7. We can all analyse the game better than Shearer.

Match of the Day might be a popular footballing tradition, but watching anything further than the highlights is a dull experience. Most of us seem to know more about football than one of England’s best ever players, or at least most of us had at least some idea who Hatem Ben Arfa was before 2010.

8. We hate to admit liking Gary Neville’s punditry.

He’s still a dick, but annoyingly it is universally agreed that he is the best pundit on television in recent times.

9. Boxing Day is only about one thing.

Whilst other people lounge around in a post-Christmas confused daze, we sit in front of the television with our scarfs and the leftovers or proudly make our way to the stadium through what is normally a barren wasteland – an England devoid of working people, whilst navigating around a country where public transport times appear to be also nursing a holiday hangover. Standing in the bitter cold or watching intensely from your armchair, Boxing Day football is where the true Christmas cheer is showcased.

10. We love our pantomime villains.

We love to hate the bad guy; the cheater, the wife-cheater, the guy who beat up a stranger at a nightclub or the one who gets banned for drug use. He’s the centre of attention for the whole 90 minutes; even if he left the team years ago (Gary Neville is STILL a dick).

11. We like to point out how quiet the fans are.

‘Is this a library?’

12. We see the action better than the Ref.

You don’t need giant screens showing the action with twenty different angle replays and slow mos. You’ve been watching football live for years and you know a foul when you see one. Expect tremendous abuse towards the referee if he dares to book one of your players or if he doesn’t give a penalty your way, because of course, you are always right. Always. That is until you get home and watch the highlights, where 90% of the calls you complained about were, surprisingly, correct.

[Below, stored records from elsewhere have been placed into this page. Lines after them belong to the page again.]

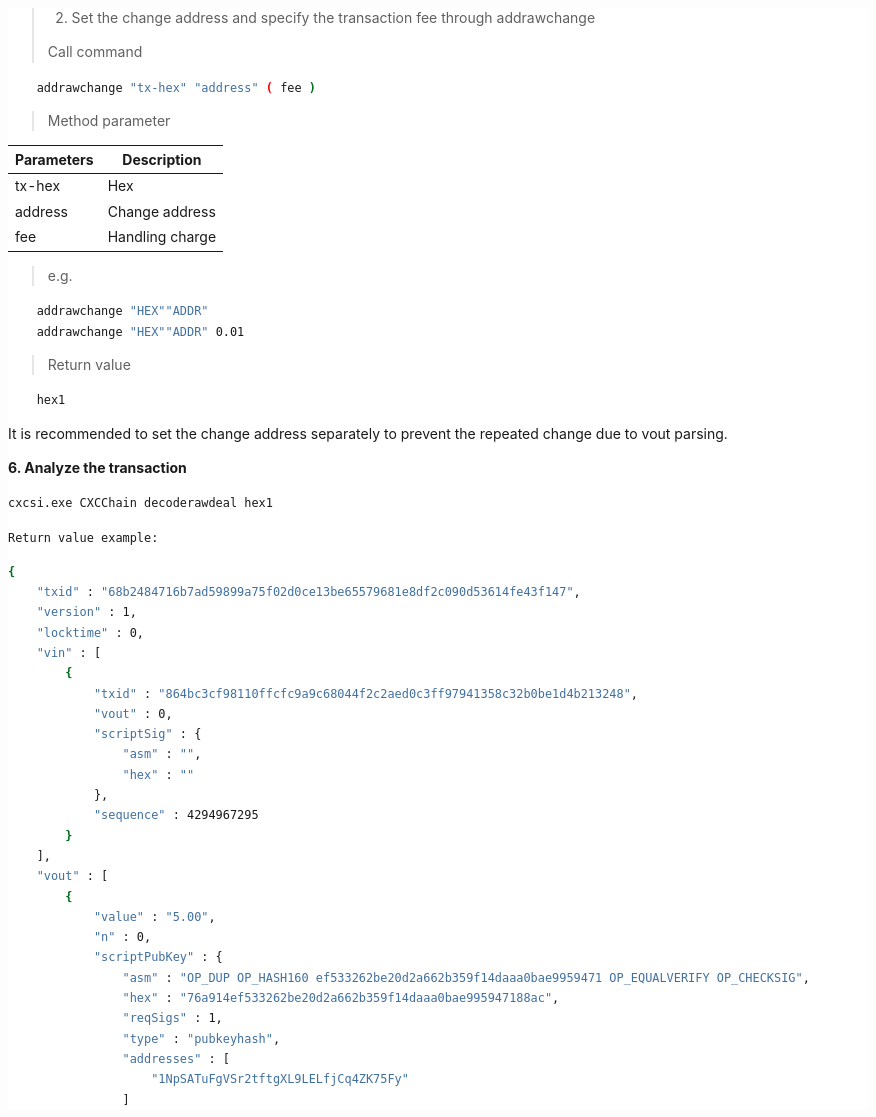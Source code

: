 > 2. Set the change address and specify the transaction fee through addrawchange 
>
> Call command 

```bash
	addrawchange "tx-hex" "address" ( fee )
```

> Method parameter

| Parameters | Description     |
| ---------- | --------------- |
| tx-hex     | Hex             |
| address    | Change address  |
| fee        | Handling charge |

> e.g.

```bash
	addrawchange "HEX""ADDR"
	addrawchange "HEX""ADDR" 0.01
```

> Return value 

```bash
	hex1
```

It is recommended to set the change address separately to prevent the repeated change due to vout parsing. 

**6. Analyze the transaction** 

```bash
cxcsi.exe CXCChain decoderawdeal hex1
```

	Return value example: 

```bash
{
    "txid" : "68b2484716b7ad59899a75f02d0ce13be65579681e8df2c090d53614fe43f147",
    "version" : 1,
    "locktime" : 0,
    "vin" : [
        {
            "txid" : "864bc3cf98110ffcfc9a9c68044f2c2aed0c3ff97941358c32b0be1d4b213248",
            "vout" : 0,
            "scriptSig" : {
                "asm" : "",
                "hex" : ""
            },
            "sequence" : 4294967295
        }
    ],
    "vout" : [
        {
            "value" : "5.00",
            "n" : 0,
            "scriptPubKey" : {
                "asm" : "OP_DUP OP_HASH160 ef533262be20d2a662b359f14daaa0bae9959471 OP_EQUALVERIFY OP_CHECKSIG",
                "hex" : "76a914ef533262be20d2a662b359f14daaa0bae995947188ac",
                "reqSigs" : 1,
                "type" : "pubkeyhash",
                "addresses" : [
                    "1NpSATuFgVSr2tftgXL9LELfjCq4ZK75Fy"
                ]
```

13. We love to spot the tourist.

And they can be spotted in an instant even if they don’t ask you to take a photo of them. Wearing a full replica kit, sporting the specially made match day scarf and sitting awkwardly as those around them chant throughout are just a few of the most common traits that match tourists possess.

14. The half-time food is the best meal of the week.

Nothing beats the English match-day food. If you’re a burger or a pie sort of person and if you love your hotdogs and oily chips — the half time break is perfection. There isn’t really much else on offer, but a few splashes of ketchup or mayonnaise later, with an additional napkin (as the first served only as a catching platform for the spilled sauce) your stomach is fully satisfied.

15. We still love the FA Cup no matter what.

It’s a cliché and has been said over and over again — but there’s something just oddly poetic about the FA Cup. After 144 years you would imagine that ‘expecting the unexpected’ would eventually become standard. But we still see smaller teams made up of part-time plumbers and electricians beat the powerhouses of world sport with a team costing a minuscule fraction of their opposition.